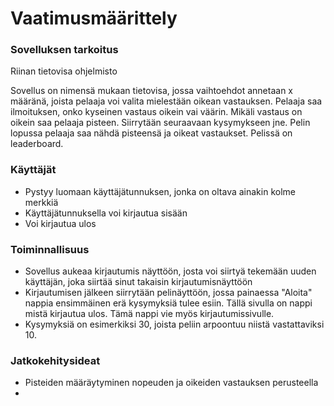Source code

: # Vaatimusmäärittely

### Sovelluksen tarkoitus
Riinan tietovisa ohjelmisto

Sovellus on nimensä mukaan tietovisa, jossa vaihtoehdot annetaan x määränä, joista pelaaja voi valita mielestään oikean vastauksen. Pelaaja saa ilmoituksen, onko kyseinen vastaus oikein vai väärin. Mikäli vastaus on oikein saa pelaaja pisteen. Siirrytään seuraavaan kysymykseen jne. Pelin lopussa pelaaja saa nähdä pisteensä ja oikeat vastaukset. Pelissä on leaderboard.


### Käyttäjät
- Pystyy luomaan käyttäjätunnuksen, jonka on oltava ainakin kolme merkkiä
- Käyttäjätunnuksella voi kirjautua sisään
- Voi kirjautua ulos

### Toiminnallisuus
- Sovellus aukeaa kirjautumis näyttöön, josta voi siirtyä tekemään uuden käyttäjän, joka siirtää sinut takaisin kirjautumisnäyttöön
- Kirjautumisen jälkeen siirrytään pelinäyttöön, jossa painaessa "Aloita" nappia ensimmäinen erä kysymyksiä tulee esiin. Tällä sivulla on nappi mistä kirjautua ulos. Tämä nappi vie myös kirjautumissivulle. 
- Kysymyksiä on esimerkiksi 30, joista peliin arpoontuu niistä vastattaviksi 10. 

### Jatkokehitysideat
- Pisteiden määräytyminen nopeuden ja oikeiden vastauksen perusteella
- 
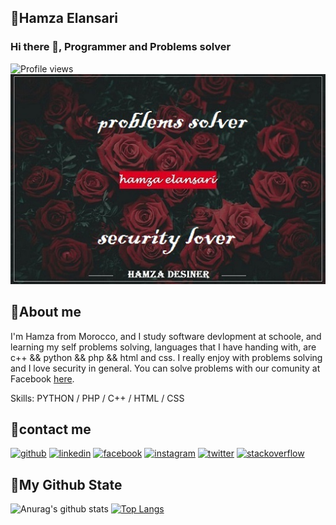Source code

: ## __🦅Hamza Elansari__
### Hi there 👋, Programmer and Problems solver 
![Profile views](https://gpvc.arturio.dev/hamza07-w)  
![Programmer and Problems solver](https://github.com/hamza07-w/hamza07-w/blob/main/hamzaansari.jpg)
## __🦅About me__
I'm Hamza from Morocco, and I study software devlopment at schoole, and learning my self problems solving, languages that I have handing with, are c++ && python && php && html and css. I really enjoy with problems solving and I love security in general. You can solve problems with our comunity at Facebook <a href="https://www.facebook.com/groups/HK6GANG/">here</a>.

Skills: PYTHON / PHP / C++ / HTML / CSS

## __🦅contact me__

[<img src='https://cdn.jsdelivr.net/npm/simple-icons@3.0.1/icons/github.svg' alt='github' height='40'>](https://github.com/hamza07-w)  [<img src='https://cdn.jsdelivr.net/npm/simple-icons@3.0.1/icons/linkedin.svg' alt='linkedin' height='40'>](https://www.linkedin.com/in/hamza-elansari-897663202/)  [<img src='https://cdn.jsdelivr.net/npm/simple-icons@3.0.1/icons/facebook.svg' alt='facebook' height='40'>](https://www.facebook.com/hamza.elansari.py)  [<img src='https://cdn.jsdelivr.net/npm/simple-icons@3.0.1/icons/instagram.svg' alt='instagram' height='40'>](https://www.instagram.com/hamza01_coder/)  [<img src='https://cdn.jsdelivr.net/npm/simple-icons@3.0.1/icons/twitter.svg' alt='twitter' height='40'>](https://twitter.com/hamza05553082)  [<img src='https://cdn.jsdelivr.net/npm/simple-icons@3.0.1/icons/stackoverflow.svg' alt='stackoverflow' height='40'>](https://stackoverflow.com/users/14997851)  

## __🦅My Github State__


![Anurag's github stats](https://github-readme-stats.vercel.app/api?username=hamza07-w&show_icons=true&theme=chartreuse-dark)
[![Top Langs](https://github-readme-stats.vercel.app/api/top-langs/?username=hamza07-w&layout=demo&theme=chartreuse-dark)](https://github.com/anuraghazra/github-readme-stats)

........

* **YOUR ASSIGNMENT**
Go to the line above that contains "### Jatkokehitysideat" and reproduce everything exactly from there through the line that contains "## __🦅About me__", leaving out the pictures.

* **SOLUTION BELOW**
### Jatkokehitysideat
- Pisteiden määräytyminen nopeuden ja oikeiden vastauksen perusteella
- 
Source code

: ## __🦅Hamza Elansari__
### Hi there 👋, Programmer and Problems solver 
![Profile views](https://gpvc.arturio.dev/hamza07-w)  
![Programmer and Problems solver](https://github.com/hamza07-w/hamza07-w/blob/main/hamzaansari.jpg)
## __🦅About me__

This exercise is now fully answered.